Enshittification: Why Everything Suddenly Got Worse and What To Do About It by Cory Doctorow. MDC Books, 352 pages
In August 2025, social media users began changing their profile pictures to Clippy—the animated paperclip assistant from Microsoft Office who first popped up in 1997. For many, the character evoked an idyllic technological past, a time of innocent collaboration that stands as a pointed counterpoint to today’s regime of manipulative extraction. The case for the avatar was made by YouTuber Louis Rossmann, who said, “Clippy never tried to sell your data—he just wanted to help.” In reaction to such hellacious news as Meta’s alleged tracking of teenage girls’ deleted selfies (the better to target them with beauty ads), Clippy serves as a symbol of a paradise lost: the early promise that the internet would be about connection, enhancement, and liberation.

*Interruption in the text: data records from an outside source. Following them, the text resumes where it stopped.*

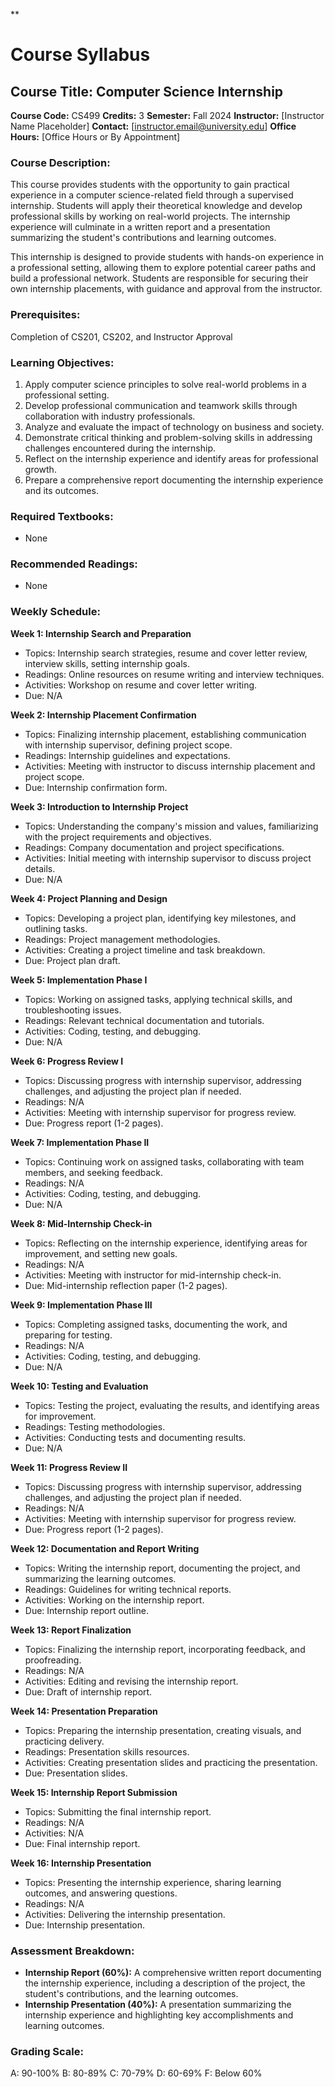 **
# Course Syllabus
## Course Title: Computer Science Internship
**Course Code:** CS499
**Credits:** 3
**Semester:** Fall 2024
**Instructor:** [Instructor Name Placeholder]
**Contact:** [instructor.email@university.edu]
**Office Hours:** [Office Hours or By Appointment]

### Course Description:
This course provides students with the opportunity to gain practical experience in a computer science-related field through a supervised internship. Students will apply their theoretical knowledge and develop professional skills by working on real-world projects. The internship experience will culminate in a written report and a presentation summarizing the student's contributions and learning outcomes.

This internship is designed to provide students with hands-on experience in a professional setting, allowing them to explore potential career paths and build a professional network. Students are responsible for securing their own internship placements, with guidance and approval from the instructor.

### Prerequisites:
Completion of CS201, CS202, and Instructor Approval

### Learning Objectives:
1.  Apply computer science principles to solve real-world problems in a professional setting.
2.  Develop professional communication and teamwork skills through collaboration with industry professionals.
3.  Analyze and evaluate the impact of technology on business and society.
4.  Demonstrate critical thinking and problem-solving skills in addressing challenges encountered during the internship.
5.  Reflect on the internship experience and identify areas for professional growth.
6.  Prepare a comprehensive report documenting the internship experience and its outcomes.

### Required Textbooks:
- None

### Recommended Readings:
- None

### Weekly Schedule:
**Week 1: Internship Search and Preparation**
- Topics: Internship search strategies, resume and cover letter review, interview skills, setting internship goals.
- Readings: Online resources on resume writing and interview techniques.
- Activities: Workshop on resume and cover letter writing.
- Due: N/A

**Week 2: Internship Placement Confirmation**
- Topics: Finalizing internship placement, establishing communication with internship supervisor, defining project scope.
- Readings: Internship guidelines and expectations.
- Activities: Meeting with instructor to discuss internship placement and project scope.
- Due: Internship confirmation form.

**Week 3: Introduction to Internship Project**
- Topics: Understanding the company's mission and values, familiarizing with the project requirements and objectives.
- Readings: Company documentation and project specifications.
- Activities: Initial meeting with internship supervisor to discuss project details.
- Due: N/A

**Week 4: Project Planning and Design**
- Topics: Developing a project plan, identifying key milestones, and outlining tasks.
- Readings: Project management methodologies.
- Activities: Creating a project timeline and task breakdown.
- Due: Project plan draft.

**Week 5: Implementation Phase I**
- Topics: Working on assigned tasks, applying technical skills, and troubleshooting issues.
- Readings: Relevant technical documentation and tutorials.
- Activities: Coding, testing, and debugging.
- Due: N/A

**Week 6: Progress Review I**
- Topics: Discussing progress with internship supervisor, addressing challenges, and adjusting the project plan if needed.
- Readings: N/A
- Activities: Meeting with internship supervisor for progress review.
- Due: Progress report (1-2 pages).

**Week 7: Implementation Phase II**
- Topics: Continuing work on assigned tasks, collaborating with team members, and seeking feedback.
- Readings: N/A
- Activities: Coding, testing, and debugging.
- Due: N/A

**Week 8: Mid-Internship Check-in**
- Topics: Reflecting on the internship experience, identifying areas for improvement, and setting new goals.
- Readings: N/A
- Activities: Meeting with instructor for mid-internship check-in.
- Due: Mid-internship reflection paper (1-2 pages).

**Week 9: Implementation Phase III**
- Topics: Completing assigned tasks, documenting the work, and preparing for testing.
- Readings: N/A
- Activities: Coding, testing, and debugging.
- Due: N/A

**Week 10: Testing and Evaluation**
- Topics: Testing the project, evaluating the results, and identifying areas for improvement.
- Readings: Testing methodologies.
- Activities: Conducting tests and documenting results.
- Due: N/A

**Week 11: Progress Review II**
- Topics: Discussing progress with internship supervisor, addressing challenges, and adjusting the project plan if needed.
- Readings: N/A
- Activities: Meeting with internship supervisor for progress review.
- Due: Progress report (1-2 pages).

**Week 12: Documentation and Report Writing**
- Topics: Writing the internship report, documenting the project, and summarizing the learning outcomes.
- Readings: Guidelines for writing technical reports.
- Activities: Working on the internship report.
- Due: Internship report outline.

**Week 13: Report Finalization**
- Topics: Finalizing the internship report, incorporating feedback, and proofreading.
- Readings: N/A
- Activities: Editing and revising the internship report.
- Due: Draft of internship report.

**Week 14: Presentation Preparation**
- Topics: Preparing the internship presentation, creating visuals, and practicing delivery.
- Readings: Presentation skills resources.
- Activities: Creating presentation slides and practicing the presentation.
- Due: Presentation slides.

**Week 15: Internship Report Submission**
- Topics: Submitting the final internship report.
- Readings: N/A
- Activities: N/A
- Due: Final internship report.

**Week 16: Internship Presentation**
- Topics: Presenting the internship experience, sharing learning outcomes, and answering questions.
- Readings: N/A
- Activities: Delivering the internship presentation.
- Due: Internship presentation.

### Assessment Breakdown:
*   **Internship Report (60%):** A comprehensive written report documenting the internship experience, including a description of the project, the student's contributions, and the learning outcomes.
*   **Internship Presentation (40%):** A presentation summarizing the internship experience and highlighting key accomplishments and learning outcomes.

### Grading Scale:
A: 90-100%
B: 80-89%
C: 70-79%
D: 60-69%
F: Below 60%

Rose-colored, to be sure. The cyberpunk dystopias of the ’90s-’00s (The Matrix, etc) had foretold that it was all a lie. But that remained the idyllic language of the pre–dot-com techno-sphere. For many it is a living memory, and it still carries a nostalgic whiff of web Kumbayah. Our present oligopolies no longer have any need for the illusion now that their rapacity has spread through every nook and cranny of human experience. And that is where we are now; our angst about the hollowing out of the internet experience has turned into a full-blown malaise, a product of what has become enshittification, the planned atrophying of just about everything except the commanding power of our tech-lords.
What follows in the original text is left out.